Diff. EQ. Inhomogeneous Linear System (Double check please)

[VinnyCee]

Here is the problem:

$$X'\,=\,\left(\begin{array}{cc} 0 & 2 \\ -1 & 3 \end{array}\right)\,X\,+\left(\begin{array}{c} 2 \\ e^{-3t}\end{array}\right)$$

Here is what I have:

$$r_1\,=\,2,\,\,\,\,\,\,r_2\,=\,1$$

$$u_1'\,=\,-2\,e^{-2t}\,+2\,e^{-5t}$$

$$u_2'\,=\,2\,e^{-t}\,-\,e^{-4t}$$

$$\psi\,=\,\left(\begin{array}{cc} e^{2t} & 2\,e^t \\ e^{2\,t} & e^t \end{array}\right)$$

After integrating the $u_1$ and $u_2$ terms and multiplying the answer by $\psi$, I get:

$$X\,=\,\left(\begin{array}{c} C_1\,e^{2t}\,+\,2\,C_2\,e^t\,+\,\frac{1}{10}\,e^{-3t}\,-\,3 \\ C_1\,e^{2t}\,+\,C_2\,e^t\,-\,\frac{3}{20}\,e^{-3t}\,-\,1 \end{array}\right)$$

Then seperating and combining terms:

$$X\,=\,C_1\,e^{2t}\,\left(\begin{array}{c} 1 \\ 1 \end{array}\right)\,+\,C_2\,e^t\,\left(\begin{array}{c} 2 \\ 1 \end{array}\right)\,+\,\frac{1}{20}\,\left(\begin{array}{cc} 2\,e^{-3t}\,-\,60 \\ 3\,e^{-3t}\,-\,20 \end{array}\right)$$

Does this look correct? Thanks.

 

[VinnyCee]

Any ideas?

Anyone have the same thing when solving this problem?

 

[saltydog]

Anyone have the same thing when solving this problem?

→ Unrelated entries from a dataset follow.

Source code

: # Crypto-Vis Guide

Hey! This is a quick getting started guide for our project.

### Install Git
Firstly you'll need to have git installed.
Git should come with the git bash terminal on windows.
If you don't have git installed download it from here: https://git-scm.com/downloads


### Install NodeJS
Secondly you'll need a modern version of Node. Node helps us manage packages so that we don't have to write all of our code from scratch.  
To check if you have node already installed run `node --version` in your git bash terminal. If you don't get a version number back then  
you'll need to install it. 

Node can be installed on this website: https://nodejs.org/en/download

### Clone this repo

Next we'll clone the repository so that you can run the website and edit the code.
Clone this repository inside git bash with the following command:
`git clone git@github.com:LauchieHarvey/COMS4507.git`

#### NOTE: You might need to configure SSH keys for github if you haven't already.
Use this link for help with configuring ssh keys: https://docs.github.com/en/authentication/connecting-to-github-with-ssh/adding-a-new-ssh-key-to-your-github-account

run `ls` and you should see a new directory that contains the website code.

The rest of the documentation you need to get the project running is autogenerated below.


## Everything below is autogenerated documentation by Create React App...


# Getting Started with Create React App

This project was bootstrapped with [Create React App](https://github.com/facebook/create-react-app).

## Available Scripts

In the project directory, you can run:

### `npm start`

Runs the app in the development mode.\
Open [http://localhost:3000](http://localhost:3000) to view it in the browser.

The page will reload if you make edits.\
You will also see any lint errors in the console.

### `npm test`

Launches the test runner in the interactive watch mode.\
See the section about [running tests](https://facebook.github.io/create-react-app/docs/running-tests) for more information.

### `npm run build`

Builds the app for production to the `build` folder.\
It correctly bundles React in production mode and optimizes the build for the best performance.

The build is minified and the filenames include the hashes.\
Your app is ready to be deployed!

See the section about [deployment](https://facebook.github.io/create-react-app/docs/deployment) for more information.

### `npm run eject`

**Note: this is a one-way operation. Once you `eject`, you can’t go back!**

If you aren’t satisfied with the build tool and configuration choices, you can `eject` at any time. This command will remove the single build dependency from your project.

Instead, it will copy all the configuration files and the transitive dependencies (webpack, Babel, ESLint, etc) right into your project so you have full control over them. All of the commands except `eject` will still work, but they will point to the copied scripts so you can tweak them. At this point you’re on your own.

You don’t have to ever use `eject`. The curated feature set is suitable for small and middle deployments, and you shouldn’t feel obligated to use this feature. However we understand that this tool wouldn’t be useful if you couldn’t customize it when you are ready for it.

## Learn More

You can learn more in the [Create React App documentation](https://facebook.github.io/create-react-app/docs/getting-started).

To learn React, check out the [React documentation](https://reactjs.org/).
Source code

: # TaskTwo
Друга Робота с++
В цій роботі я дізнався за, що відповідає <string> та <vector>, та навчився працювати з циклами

Hello VinnyCee. Takes a while. It's a challenging problem. Your answer is NOT correct: Missing a minus sign for the second equation. You know, you can back-substitute the answer into the original ODE to verify the answer or if you're lazy like me, just input the results into Mathematica and have it back-substitute and compare the results.

I get:

$$x_p(t)=-3+1/10 e^{-3t}$$

$$y_p(t)=-1-3/20e^{-3t}$$

Hope you didn't get my first (unedited) post where I said it was correct. Didn't notice the minus sign missing.

 

[VinnyCee]

Could you show me that?

This backsubstitution that you mention. How do you type this? Can you show me the routine you did in Mathematica, so I can double check others also?

 

[saltydog]

This backsubstitution that you mention. How do you type this? Can you show me the routine you did in Mathematica, so I can double check others also?

x[t_]:=-3+1/10 e^(-3 t);
y[t_]:=-1-3/20 e^(-3 t);
D[x[t],t]
Simplify[2 y[t]+2]
D[y[t],t]
Simplify[-x[t]+3 y[t]+e^(-3 t)

Just define the solutions (x[t] and y[t]), calculate the derivatives, then insert the x[t] and y[t] into the right hand side and compare the resuts.